You live in a broken, fallen world. That’s okay, because it’s part of a great plan designed and put into place to give you the greatest possible chance for exaltation. That’s exactly how it’s supposed to be.

But it also means that you, like everyone else in this world, have days when you feel broken and fallen. Discouraged. Distressed. Even unloved. Tucked in amid days that seem filled to overflowing with joy are days when you feel that nothing you do matters. That all your efforts are in vain. That no matter how much love you give others, you’re not loved very much at all.

But you are!

No matter what is going on around you in this fallen and broken world, despite the behavior of people around you, know you are loved with a love so complete and all-encompassing and never-ending that it is wholly beyond your mortal ability to comprehend. And that love comes from the greatest of all—the “maker of the stars” who “would rather die for you than live without you” (Max Lucado, Traveling Light. Nashville, TN: Thomas Nelson Inc./HarperCollins, 2009).

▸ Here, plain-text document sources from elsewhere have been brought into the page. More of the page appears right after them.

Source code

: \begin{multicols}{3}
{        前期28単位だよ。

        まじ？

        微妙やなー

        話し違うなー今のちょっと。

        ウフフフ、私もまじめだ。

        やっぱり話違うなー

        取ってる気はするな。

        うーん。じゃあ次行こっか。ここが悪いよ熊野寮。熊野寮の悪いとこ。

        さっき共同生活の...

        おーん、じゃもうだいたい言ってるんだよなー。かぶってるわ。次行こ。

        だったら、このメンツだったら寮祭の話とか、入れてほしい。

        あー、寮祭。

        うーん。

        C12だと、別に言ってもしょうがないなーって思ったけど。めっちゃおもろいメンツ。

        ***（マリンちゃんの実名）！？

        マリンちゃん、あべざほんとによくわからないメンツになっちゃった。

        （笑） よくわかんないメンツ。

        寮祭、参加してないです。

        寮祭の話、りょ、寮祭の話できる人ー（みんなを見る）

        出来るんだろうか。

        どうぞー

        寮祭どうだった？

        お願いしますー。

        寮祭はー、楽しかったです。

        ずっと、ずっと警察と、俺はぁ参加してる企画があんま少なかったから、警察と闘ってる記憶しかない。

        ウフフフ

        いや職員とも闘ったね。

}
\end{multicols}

Mortality is a dicey place in which to be. You were sent by a God who has promised to watch over you, protect you, and tutor you as you experience those things meant to guide you back home. You are covered by the infinite Atonement of a Savior who has paid the price for any wrong you could ever commit. Together, your Heavenly Father and your Savior want you to “see through a glass, darkly” (1 Corinthians 13:12)—to glimpse through the veil of forgetfulness and see, even for just an instant, what a magnificent creature you are. They lift and inspire from afar and love you with every fiber of Their beings.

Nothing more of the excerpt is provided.